|Posted on Mar 01, 2010 05:33:45 PM | Wayne Hale | 2 Comments ||
I was saddened to learn of the passing of Bob McCall, the talented artist who captured the space program and its promise so well for so many years. Art can provide a window to the future that mere words can never achieve. We will miss him.
Closer to home, we are sorry to hear of the passing of Aaron Cohen. He had been in declining health in recent weeks so the news was not a surprise, but the loss is still acute. Dr. Cohen was an unsung hero in the pantheon of those who propelled America into space.
Not only was Aaron Cohen a brilliant engineer (the highest compliment that anyone at NASA can achieve) but he was a tremendous leader, a superb organizer, and a true gentleman. In contrast to many of his peers, I never heard him lose his temper, raise his voice, or berate anybody. Not that he was without passion; indeed I was in his presence for many moments when it was clear that he had strong and emotional feelings on some subject or another; it is just he never lost the control that a true gentleman always maintains. We would do well to study his example.
After he retired from NASA, Dr. Cohen returned to his beloved Texas A&M University to teach new generations of engineers and leaders. His command of the systems engineering discipline was unparalleled and one can only hope those students realized what a tremendous master they had the glory to study under.

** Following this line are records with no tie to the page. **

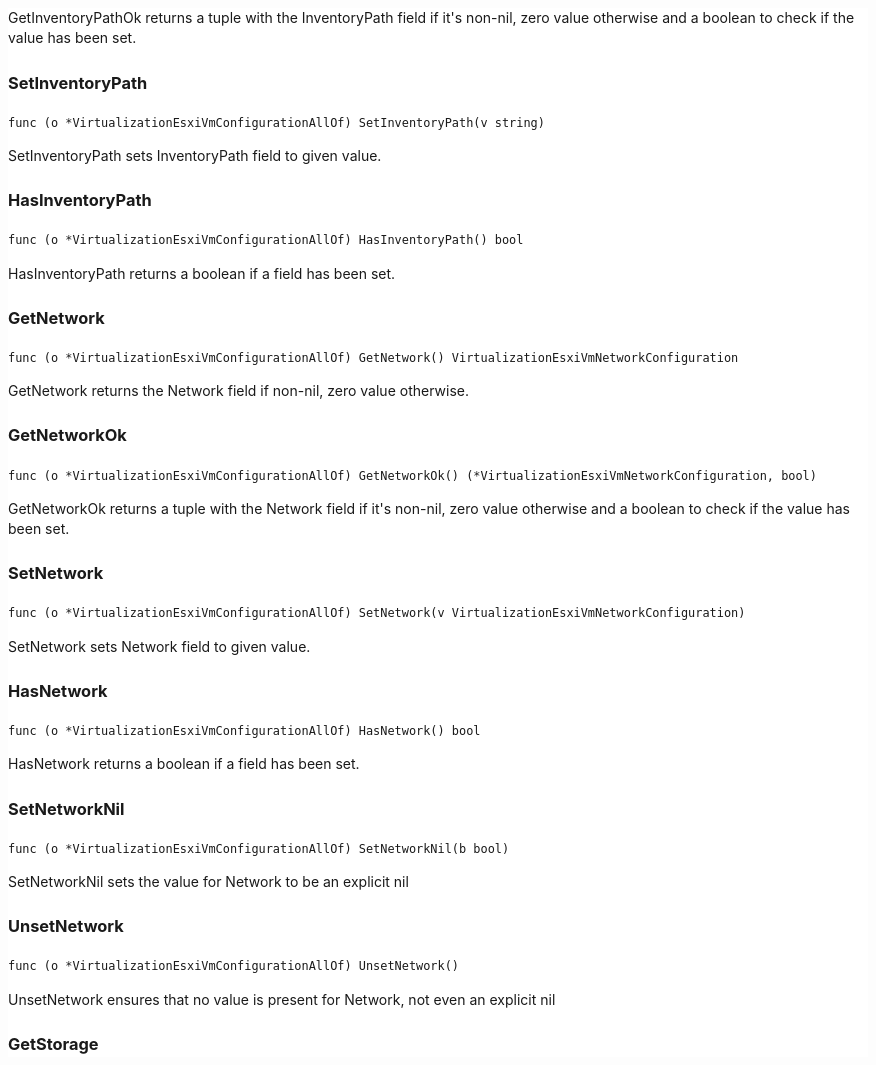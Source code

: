 GetInventoryPathOk returns a tuple with the InventoryPath field if it's non-nil, zero value otherwise
and a boolean to check if the value has been set.

### SetInventoryPath

`func (o *VirtualizationEsxiVmConfigurationAllOf) SetInventoryPath(v string)`

SetInventoryPath sets InventoryPath field to given value.

### HasInventoryPath

`func (o *VirtualizationEsxiVmConfigurationAllOf) HasInventoryPath() bool`

HasInventoryPath returns a boolean if a field has been set.

### GetNetwork

`func (o *VirtualizationEsxiVmConfigurationAllOf) GetNetwork() VirtualizationEsxiVmNetworkConfiguration`

GetNetwork returns the Network field if non-nil, zero value otherwise.

### GetNetworkOk

`func (o *VirtualizationEsxiVmConfigurationAllOf) GetNetworkOk() (*VirtualizationEsxiVmNetworkConfiguration, bool)`

GetNetworkOk returns a tuple with the Network field if it's non-nil, zero value otherwise
and a boolean to check if the value has been set.

### SetNetwork

`func (o *VirtualizationEsxiVmConfigurationAllOf) SetNetwork(v VirtualizationEsxiVmNetworkConfiguration)`

SetNetwork sets Network field to given value.

### HasNetwork

`func (o *VirtualizationEsxiVmConfigurationAllOf) HasNetwork() bool`

HasNetwork returns a boolean if a field has been set.

### SetNetworkNil

`func (o *VirtualizationEsxiVmConfigurationAllOf) SetNetworkNil(b bool)`

 SetNetworkNil sets the value for Network to be an explicit nil

### UnsetNetwork
`func (o *VirtualizationEsxiVmConfigurationAllOf) UnsetNetwork()`

UnsetNetwork ensures that no value is present for Network, not even an explicit nil
### GetStorage
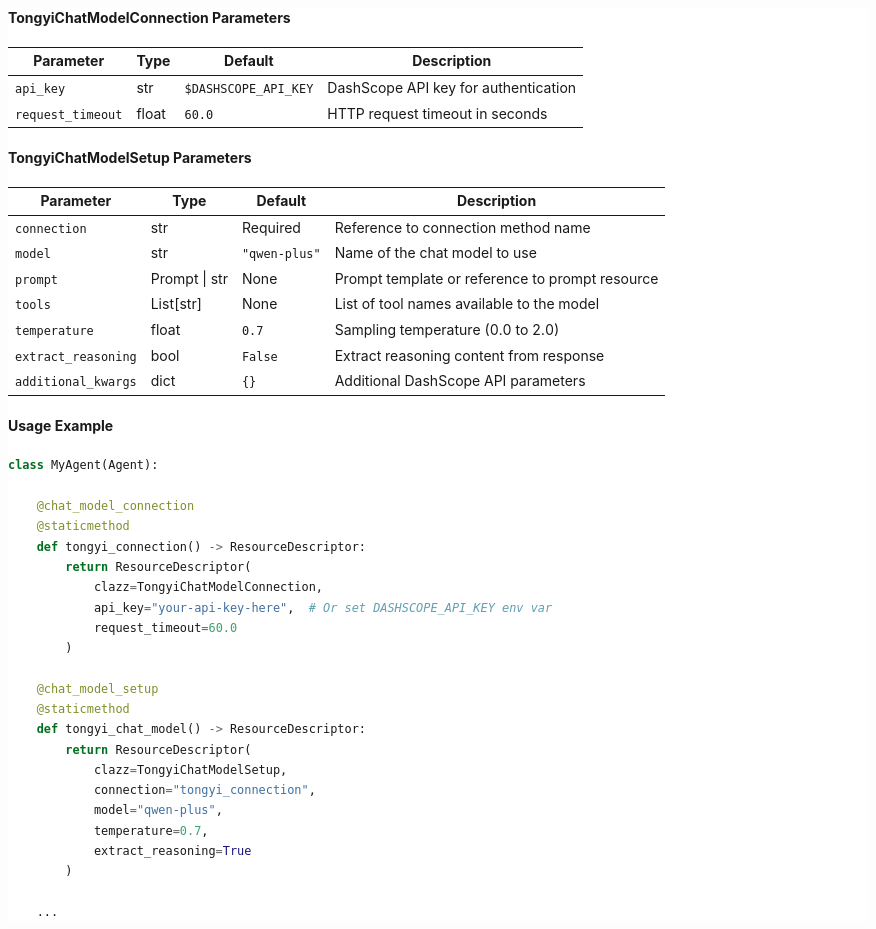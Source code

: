 #### TongyiChatModelConnection Parameters

| Parameter | Type | Default | Description |
|-----------|------|---------|-------------|
| `api_key` | str | `$DASHSCOPE_API_KEY` | DashScope API key for authentication |
| `request_timeout` | float | `60.0` | HTTP request timeout in seconds |

#### TongyiChatModelSetup Parameters

| Parameter | Type | Default | Description |
|-----------|------|---------|-------------|
| `connection` | str | Required | Reference to connection method name |
| `model` | str | `"qwen-plus"` | Name of the chat model to use |
| `prompt` | Prompt \| str | None | Prompt template or reference to prompt resource |
| `tools` | List[str] | None | List of tool names available to the model |
| `temperature` | float | `0.7` | Sampling temperature (0.0 to 2.0) |
| `extract_reasoning` | bool | `False` | Extract reasoning content from response |
| `additional_kwargs` | dict | `{}` | Additional DashScope API parameters |

#### Usage Example

```python
class MyAgent(Agent):

    @chat_model_connection
    @staticmethod
    def tongyi_connection() -> ResourceDescriptor:
        return ResourceDescriptor(
            clazz=TongyiChatModelConnection,
            api_key="your-api-key-here",  # Or set DASHSCOPE_API_KEY env var
            request_timeout=60.0
        )

    @chat_model_setup
    @staticmethod
    def tongyi_chat_model() -> ResourceDescriptor:
        return ResourceDescriptor(
            clazz=TongyiChatModelSetup,
            connection="tongyi_connection",
            model="qwen-plus",
            temperature=0.7,
            extract_reasoning=True
        )

    ...
```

I will leave you with only one of the many insights that Aaron shared with me. As a senior leader during the shuttle program development in the 1970's he watched the difficulties that plagued development of the space shuttle main engines. As he said: "I wished that somebody could just invent an anti-gravity machine so that we would not have to rely on rocket engines anymore. Then I realized that if someone were able to invent such a device, it would no doubt have braze welds and triple-E (electronic) parts. And all the troubles we were having with all the other parts of the shuttle would be present in that machine, too."
A brilliant and gentle man. We will miss him.